While reading “Politics And The English Language”, an essay by George Orwell, I stumbled across a few interesting ideas that can be applied to my maladapted mind, which likely is the same for many others. In the essay Orwell talks about the decline of the English Language, and what I think is the innate nature of the human mind that leans on “convenient” ways of writing and thinking. He highlights our tendency to use archaic phrases and metaphor to express meaning in writing and everyday speech. He criticizes the works of unoriginal writers who use preconceived metaphors to express ideals which result in a skewed inaccurate expression of their intended point. This is often used deliberately in propaganda as well, in order to paint something bad as all good or something neutral or seemingly harmless as all bad.

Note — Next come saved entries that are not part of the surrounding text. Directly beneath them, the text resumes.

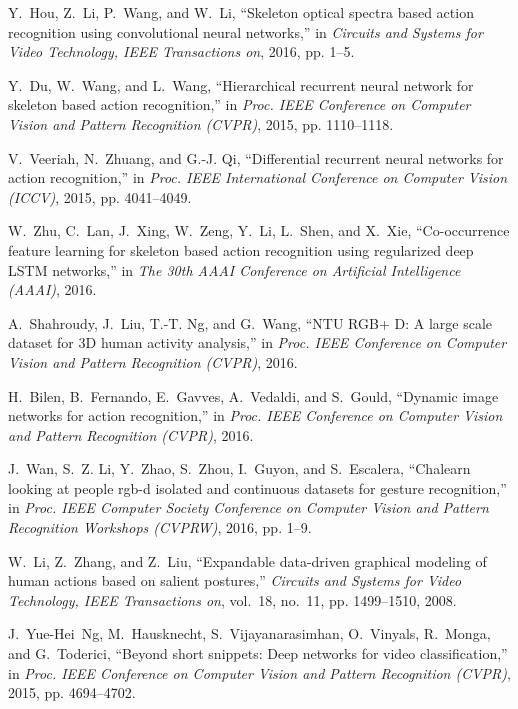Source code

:\documentclass[10pt, a4paper, conference]{IEEEtran}
\begin{document}
\begin{thebibliography}{10}
Y.~Hou, Z.~Li, P.~Wang, and W.~Li, ``Skeleton optical spectra based action
  recognition using convolutional neural networks,'' in \emph{Circuits and
  Systems for Video Technology, IEEE Transactions on}, 2016, pp. 1--5.

Y.~Du, W.~Wang, and L.~Wang, ``Hierarchical recurrent neural network for
  skeleton based action recognition,'' in \emph{Proc. IEEE Conference on
  Computer Vision and Pattern Recognition (CVPR)}, 2015, pp. 1110--1118.

V.~Veeriah, N.~Zhuang, and G.-J. Qi, ``Differential recurrent neural networks
  for action recognition,'' in \emph{Proc. IEEE International Conference on
  Computer Vision (ICCV)}, 2015, pp. 4041--4049.

W.~Zhu, C.~Lan, J.~Xing, W.~Zeng, Y.~Li, L.~Shen, and X.~Xie, ``Co-occurrence
  feature learning for skeleton based action recognition using regularized deep
  {LSTM} networks,'' in \emph{The 30th AAAI Conference on Artificial
  Intelligence (AAAI)}, 2016.

A.~Shahroudy, J.~Liu, T.-T. Ng, and G.~Wang, ``{NTU RGB+ D}: A large scale
  dataset for {3D} human activity analysis,'' in \emph{Proc. IEEE Conference on
  Computer Vision and Pattern Recognition (CVPR)}, 2016.

H.~Bilen, B.~Fernando, E.~Gavves, A.~Vedaldi, and S.~Gould, ``Dynamic image
  networks for action recognition,'' in \emph{Proc. IEEE Conference on Computer
  Vision and Pattern Recognition (CVPR)}, 2016.

J.~Wan, S.~Z. Li, Y.~Zhao, S.~Zhou, I.~Guyon, and S.~Escalera, ``Chalearn
  looking at people rgb-d isolated and continuous datasets for gesture
  recognition,'' in \emph{Proc. IEEE Computer Society Conference on Computer
  Vision and Pattern Recognition Workshops (CVPRW)}, 2016, pp. 1--9.

W.~Li, Z.~Zhang, and Z.~Liu, ``Expandable data-driven graphical modeling of
  human actions based on salient postures,'' \emph{Circuits and Systems for
  Video Technology, IEEE Transactions on}, vol.~18, no.~11, pp. 1499--1510,
  2008.

J.~Yue-Hei~Ng, M.~Hausknecht, S.~Vijayanarasimhan, O.~Vinyals, R.~Monga, and
  G.~Toderici, ``Beyond short snippets: Deep networks for video
  classification,'' in \emph{Proc. IEEE Conference on Computer Vision and
  Pattern Recognition (CVPR)}, 2015, pp. 4694--4702.


\end{thebibliography}
\end{document}
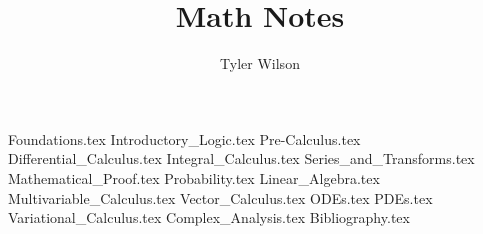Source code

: \documentclass[11pt, fleqn]{article}
\title{Math Notes}
\author{Tyler Wilson}
\date{}
\begin{document}
\allowdisplaybreaks

\maketitle
\tableofcontents

{Foundations.tex}
{Introductory_Logic.tex}
{Pre-Calculus.tex}
{Differential_Calculus.tex}
{Integral_Calculus.tex}
{Series_and_Transforms.tex}
{Mathematical_Proof.tex}
{Probability.tex}
{Linear_Algebra.tex}
{Multivariable_Calculus.tex}
{Vector_Calculus.tex}
{ODEs.tex}
{PDEs.tex}
{Variational_Calculus.tex}
{Complex_Analysis.tex}
{Bibliography.tex}
\end{document}
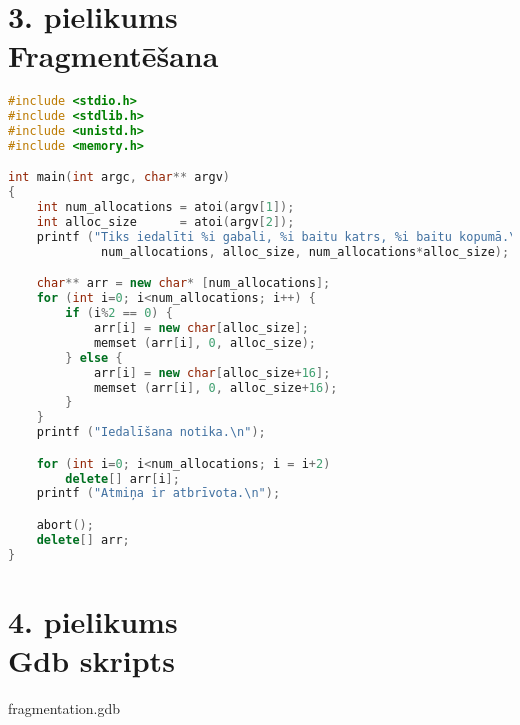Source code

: \newpage
\chapter[3. pielikums. Fragmentēšana] {3. pielikums \\  Fragmentēšana}


\begin{lstlisting}[language=C++]
#include <stdio.h>
#include <stdlib.h>
#include <unistd.h>
#include <memory.h>

int main(int argc, char** argv)
{
	int num_allocations = atoi(argv[1]);
	int alloc_size      = atoi(argv[2]);
	printf ("Tiks iedalīti %i gabali, %i baitu katrs, %i baitu kopumā.\n",
	         num_allocations, alloc_size, num_allocations*alloc_size);

	char** arr = new char* [num_allocations];
	for (int i=0; i<num_allocations; i++) {
		if (i%2 == 0) {
			arr[i] = new char[alloc_size];
			memset (arr[i], 0, alloc_size);
		} else {
			arr[i] = new char[alloc_size+16];
			memset (arr[i], 0, alloc_size+16);
		}
	}
	printf ("Iedalīšana notika.\n");

	for (int i=0; i<num_allocations; i = i+2)
		delete[] arr[i];
	printf ("Atmiņa ir atbrīvota.\n");

	abort();
	delete[] arr;
} 
\end{lstlisting}


\newpage
\chapter[4. pielikums. Gdb skripts] {4. pielikums \\  Gdb skripts}
{fragmentation.gdb}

I then looked at the way my brain has formed these maladapted neuropathways as a mechanism of evaluating my surroundings. Because of this aggressive, emotionally evocative adaptation I evaluate the people around me as if there is some diabolical force persuading them to think negatively towards me. I get emotional; I become full of hate with this habitual, conclusive thought process. It’s as if I have become lazy at social interaction, and my brain resorts to this unoriginal repetitive assumption that people are malicious in nature and share a mutual hatred towards me. Once the neuropathway is aflame my surroundings become an accelerate and I filter everything with a distorted and charred understanding. It’s as if my brain is running .exe file that is programmed with flawed “if/then” statements, such as, “If someone is laughing then they are laughing at your expense.”, which my brain processes faster than I can think.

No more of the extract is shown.